A report by CNRG in November, revealed that there was evidence of the deleterious contribution of coal to climate change.


GOVERNMENT has been accused of dragging its feet in addressing the underground coal seam fires at Hwange Colliery Company that have claimed lives and left some  people disabled.

The Centre for Natural Resources Governance (CNRG) recently petitioned government over the fires.

This was after a report was made to the Mines ministry and Environmental Management Agency (Ema) about children being burnt in the coal seams in the mining town.

CNRG director Farai Maguwu told NewsDay that the government was reluctant to address the matter.

“Government, especially the Mines ministry, has been avoiding the issue after our report on children being burnt by the coal seam fires. We raised our concerns to the ministry and Ema and made follow-ups, but there has been no response,” Maguwu said.

A report by CNRG in November, revealed that there was evidence of the deleterious contribution of coal to climate change.

The CNRG has been documenting cases of villagers, in particular children, being burnt by underground coal fires.

“Some of the victims, who are now adults, were injured while young and had their future ruined by the permanent injuries, lengthy periods spent in hospitals and unending excruciating pain that has become a permanent experience in their lives, largely due to inadequate therapy they received,” the CNRG report said.

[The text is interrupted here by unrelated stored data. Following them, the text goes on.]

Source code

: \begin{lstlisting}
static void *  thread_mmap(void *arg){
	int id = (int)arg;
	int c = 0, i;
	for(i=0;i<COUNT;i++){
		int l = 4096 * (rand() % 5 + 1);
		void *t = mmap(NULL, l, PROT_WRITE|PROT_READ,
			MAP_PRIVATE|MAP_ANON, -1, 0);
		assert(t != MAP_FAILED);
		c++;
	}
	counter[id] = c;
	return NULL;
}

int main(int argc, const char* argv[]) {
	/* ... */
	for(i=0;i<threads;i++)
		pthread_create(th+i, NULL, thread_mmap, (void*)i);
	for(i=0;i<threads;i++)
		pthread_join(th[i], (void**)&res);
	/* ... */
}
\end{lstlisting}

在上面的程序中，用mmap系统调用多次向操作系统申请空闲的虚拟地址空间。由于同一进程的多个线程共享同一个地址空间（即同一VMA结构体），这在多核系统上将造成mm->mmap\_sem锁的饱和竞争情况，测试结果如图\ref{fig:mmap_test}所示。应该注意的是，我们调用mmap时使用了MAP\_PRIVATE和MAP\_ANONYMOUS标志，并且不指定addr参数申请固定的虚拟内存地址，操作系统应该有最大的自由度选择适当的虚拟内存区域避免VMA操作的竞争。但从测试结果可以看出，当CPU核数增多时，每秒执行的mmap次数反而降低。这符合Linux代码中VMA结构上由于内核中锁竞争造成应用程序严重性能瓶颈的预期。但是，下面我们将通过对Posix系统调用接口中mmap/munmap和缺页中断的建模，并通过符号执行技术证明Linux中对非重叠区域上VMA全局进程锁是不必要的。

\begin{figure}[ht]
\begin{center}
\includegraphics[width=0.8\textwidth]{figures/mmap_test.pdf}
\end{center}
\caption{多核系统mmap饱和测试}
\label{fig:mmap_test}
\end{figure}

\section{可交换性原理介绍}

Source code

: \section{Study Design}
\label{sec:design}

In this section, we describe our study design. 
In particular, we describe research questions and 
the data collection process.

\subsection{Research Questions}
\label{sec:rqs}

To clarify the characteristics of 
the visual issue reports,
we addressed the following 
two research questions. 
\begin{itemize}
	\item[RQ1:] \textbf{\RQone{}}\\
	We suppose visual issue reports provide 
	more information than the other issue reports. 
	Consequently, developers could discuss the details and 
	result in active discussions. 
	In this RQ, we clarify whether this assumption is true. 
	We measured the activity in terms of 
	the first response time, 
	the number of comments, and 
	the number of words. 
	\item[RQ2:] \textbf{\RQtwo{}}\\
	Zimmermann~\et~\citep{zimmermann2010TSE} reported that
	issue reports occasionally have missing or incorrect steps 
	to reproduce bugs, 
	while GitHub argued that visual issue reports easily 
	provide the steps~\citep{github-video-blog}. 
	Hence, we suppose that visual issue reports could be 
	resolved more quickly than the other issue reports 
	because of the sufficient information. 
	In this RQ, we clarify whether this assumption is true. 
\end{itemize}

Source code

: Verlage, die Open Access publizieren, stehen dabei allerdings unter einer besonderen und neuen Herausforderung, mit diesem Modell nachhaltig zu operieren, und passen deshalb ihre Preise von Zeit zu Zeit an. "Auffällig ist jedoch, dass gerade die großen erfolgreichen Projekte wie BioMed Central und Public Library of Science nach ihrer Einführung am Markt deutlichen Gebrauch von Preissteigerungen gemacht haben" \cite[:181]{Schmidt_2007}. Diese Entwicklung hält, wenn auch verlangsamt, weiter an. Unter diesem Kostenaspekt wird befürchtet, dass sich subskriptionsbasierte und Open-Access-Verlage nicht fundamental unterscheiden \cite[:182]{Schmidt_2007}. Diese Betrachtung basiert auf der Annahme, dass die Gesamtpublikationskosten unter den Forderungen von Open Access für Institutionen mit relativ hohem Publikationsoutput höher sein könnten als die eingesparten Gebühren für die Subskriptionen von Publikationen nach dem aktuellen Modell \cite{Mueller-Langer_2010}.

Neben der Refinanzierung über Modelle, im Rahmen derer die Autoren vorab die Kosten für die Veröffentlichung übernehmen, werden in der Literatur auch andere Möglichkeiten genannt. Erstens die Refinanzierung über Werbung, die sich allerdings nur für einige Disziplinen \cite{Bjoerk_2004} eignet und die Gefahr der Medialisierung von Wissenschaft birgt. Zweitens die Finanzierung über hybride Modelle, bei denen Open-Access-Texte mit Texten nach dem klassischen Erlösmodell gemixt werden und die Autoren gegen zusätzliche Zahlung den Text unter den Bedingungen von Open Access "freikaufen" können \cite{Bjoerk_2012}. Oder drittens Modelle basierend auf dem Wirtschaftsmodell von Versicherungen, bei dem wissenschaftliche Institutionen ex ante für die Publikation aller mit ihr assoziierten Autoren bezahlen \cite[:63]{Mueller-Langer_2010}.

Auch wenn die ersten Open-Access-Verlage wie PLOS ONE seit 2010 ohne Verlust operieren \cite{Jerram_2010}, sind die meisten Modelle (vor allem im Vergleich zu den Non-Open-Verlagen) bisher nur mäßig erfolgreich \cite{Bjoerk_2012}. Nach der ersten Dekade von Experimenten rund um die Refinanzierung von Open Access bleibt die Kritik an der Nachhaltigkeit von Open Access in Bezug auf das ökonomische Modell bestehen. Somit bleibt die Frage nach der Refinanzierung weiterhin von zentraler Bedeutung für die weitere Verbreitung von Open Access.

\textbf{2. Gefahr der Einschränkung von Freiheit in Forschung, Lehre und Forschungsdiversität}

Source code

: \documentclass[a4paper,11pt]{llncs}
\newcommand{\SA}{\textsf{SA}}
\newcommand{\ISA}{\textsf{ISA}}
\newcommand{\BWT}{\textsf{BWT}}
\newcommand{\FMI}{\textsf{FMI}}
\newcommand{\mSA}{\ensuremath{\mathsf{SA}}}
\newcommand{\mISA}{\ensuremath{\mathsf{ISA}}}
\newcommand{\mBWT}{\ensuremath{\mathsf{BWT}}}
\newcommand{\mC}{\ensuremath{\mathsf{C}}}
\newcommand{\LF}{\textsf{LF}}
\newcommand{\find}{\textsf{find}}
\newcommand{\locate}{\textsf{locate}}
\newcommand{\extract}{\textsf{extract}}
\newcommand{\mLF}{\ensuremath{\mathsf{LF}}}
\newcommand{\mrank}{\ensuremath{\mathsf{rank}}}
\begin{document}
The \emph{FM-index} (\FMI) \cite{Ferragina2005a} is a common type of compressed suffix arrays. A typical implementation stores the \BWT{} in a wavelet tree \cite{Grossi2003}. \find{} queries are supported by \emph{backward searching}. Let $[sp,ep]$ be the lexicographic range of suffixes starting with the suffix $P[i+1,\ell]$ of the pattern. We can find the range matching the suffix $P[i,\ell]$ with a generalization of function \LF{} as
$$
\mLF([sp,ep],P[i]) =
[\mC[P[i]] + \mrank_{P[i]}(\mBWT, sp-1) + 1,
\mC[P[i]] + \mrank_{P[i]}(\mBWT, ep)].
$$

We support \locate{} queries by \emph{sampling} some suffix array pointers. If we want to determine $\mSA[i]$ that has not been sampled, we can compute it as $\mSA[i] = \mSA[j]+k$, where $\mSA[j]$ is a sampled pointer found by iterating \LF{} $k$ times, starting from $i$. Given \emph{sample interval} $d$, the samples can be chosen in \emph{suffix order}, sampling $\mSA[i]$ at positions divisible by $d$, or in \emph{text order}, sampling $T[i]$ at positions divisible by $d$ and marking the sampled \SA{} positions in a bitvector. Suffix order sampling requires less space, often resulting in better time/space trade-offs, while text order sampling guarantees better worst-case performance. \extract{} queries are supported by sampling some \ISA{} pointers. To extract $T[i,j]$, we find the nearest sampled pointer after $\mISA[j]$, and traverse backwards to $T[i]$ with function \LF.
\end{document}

“The children who fall victim to the coal seam fires suffer a range of physical and psychological effects which include post-traumatic stress disorder.”

Mines minister Winston Chitando was not answering call when we  tried to reach him for comment.

Research reveals that coal seam fires occur in underground natural coal seams, in exposed surface seams, and in coal storage or waste piles. The fires ignite through spontaneous combustion or natural or anthropogenic causes.